How do you explain a star?  How do you describe looking up at the Milky Way on a clear night without any clouds or street lights?    

Once, while living in Europe, I got up in the middle of the night in the dead of winter to observe a comet.   It was completely clear and cold, very cold.  When I looked up I saw more stars in the sky than I had ever experienced in my life.  There was more brightness than darkness, and there was no moon--- nothing but stars.  It was as if everything glistened.   There was no darkness at all.   The view was beyond words.

But maybe you can remember some other thing in your life that has had a similar impact upon you?   What about a particular sunset?
A sound in the wind caught your attention.
The rhythmic splashing of the waves on the beach.
The birth of your child.
The smell of grandma’s kitchen.
Your wedding day.
Your first kiss.
Your child’s first day at school.

Some things just cannot be explained, but can only be remembered and felt, but they cannot be explained.   It's profanity to try.  

Here, in today’s text, the apostle Paul is trying to find words to describe God's love.  Like the Spirit who speaks in a language “too deep for words” (v. 26), the love God reveals to us can't be explained, but can only be experienced.   Love has a language all it's own, which catches us up in the wonder, grandeur and glory of God.  

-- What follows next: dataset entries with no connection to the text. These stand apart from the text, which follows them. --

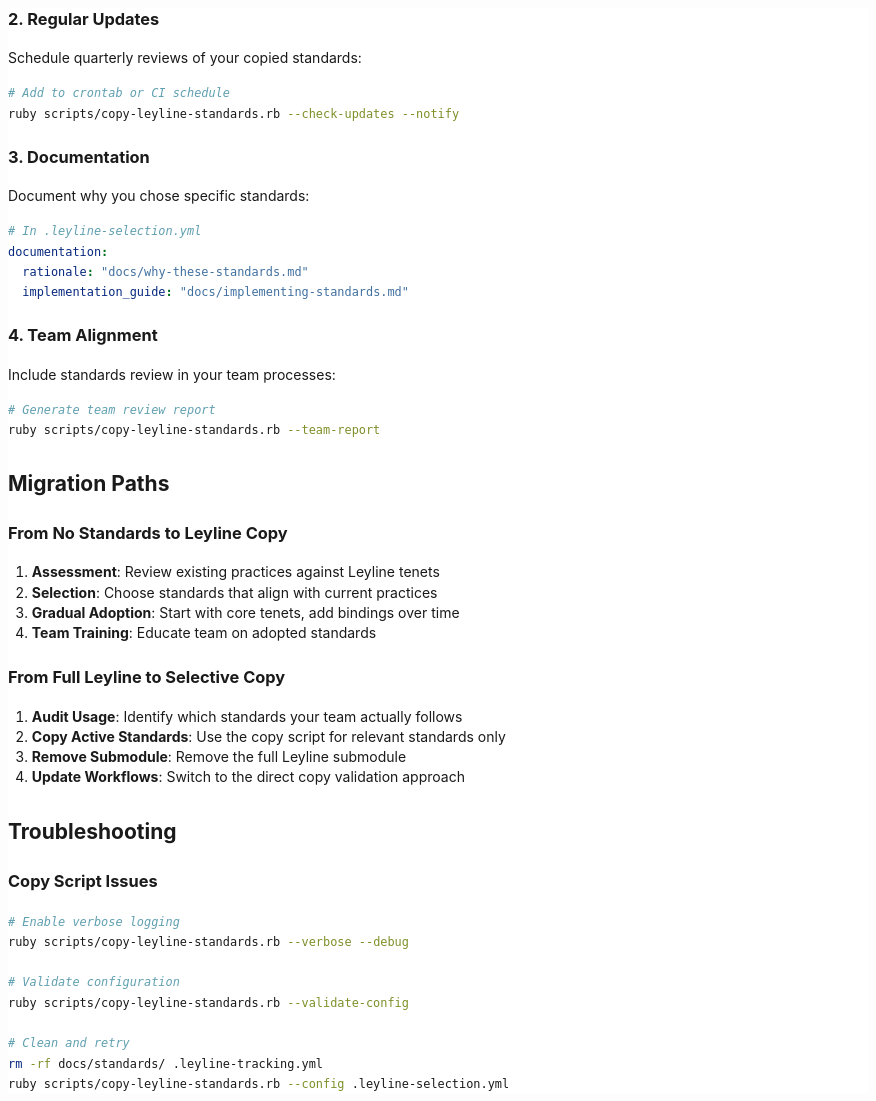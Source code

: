 ### 2. Regular Updates
Schedule quarterly reviews of your copied standards:
```bash
# Add to crontab or CI schedule
ruby scripts/copy-leyline-standards.rb --check-updates --notify
```

### 3. Documentation
Document why you chose specific standards:
```yaml
# In .leyline-selection.yml
documentation:
  rationale: "docs/why-these-standards.md"
  implementation_guide: "docs/implementing-standards.md"
```

### 4. Team Alignment
Include standards review in your team processes:
```bash
# Generate team review report
ruby scripts/copy-leyline-standards.rb --team-report
```

## Migration Paths

### From No Standards to Leyline Copy

1. **Assessment**: Review existing practices against Leyline tenets
2. **Selection**: Choose standards that align with current practices
3. **Gradual Adoption**: Start with core tenets, add bindings over time
4. **Team Training**: Educate team on adopted standards

### From Full Leyline to Selective Copy

1. **Audit Usage**: Identify which standards your team actually follows
2. **Copy Active Standards**: Use the copy script for relevant standards only
3. **Remove Submodule**: Remove the full Leyline submodule
4. **Update Workflows**: Switch to the direct copy validation approach

## Troubleshooting

### Copy Script Issues

```bash
# Enable verbose logging
ruby scripts/copy-leyline-standards.rb --verbose --debug

# Validate configuration
ruby scripts/copy-leyline-standards.rb --validate-config

# Clean and retry
rm -rf docs/standards/ .leyline-tracking.yml
ruby scripts/copy-leyline-standards.rb --config .leyline-selection.yml
```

WHAT CAN WE SAY TO THESE THINGS
The bottom line for Paul in speaking of God’s love is that nothing,  which also includes nowhere  we can be or no one who is against us—no thing, no person, and no place, can ever separate us from God’s love.   And when Paul says nothing, he means it.   Nothing that ever happens, nothing that God has created, nor anything that we could ever imagine — real or unreal, can ever separate us from God’s love.  Nothing, Neinte, Nada, Nichts

And even though Paul does not specifically say it this includes, even we ourselves.  We also can’t fully separate ourselves from God’s love either.   For you see, most often, the greatest threat to knowing and living in God’s love is not what happens to us, but how we ourselves deal with, interpret or perceive what happens.   The big ‘who’ against us, the “who’, who will most often condemn us, and ‘who’ we always must conquer, can be our own feelings, our own ideas, or our own thinking.    This is why Paul prefaces what he says in this text by asking us to ask ourselves: “WHAT THEN DO WE SAY TO THESE THINGS?”  (v.31).

Haven’t we all known people who have taken great pains to do everything in their power to separate themselves from love?  These are the kinds of people who will avoid church, because they are afraid they might be changed.   These are the ones who put up a rough, gruff, hard exterior, to keep other people at a distance, because they fear love might just enter their hearts.   (We’ve probably done it too).  They might either refuse to work for love, or they might even work against God’s love coming into the world, into a life, or against love coming into the new age that is still coming, refusing to let God have his way, or only letting God’s way, be our own way (or the highway).  But again, with amazement in his voice, Paul says that no matter what we do, no matter what we think, we cannot be separated from God’s love.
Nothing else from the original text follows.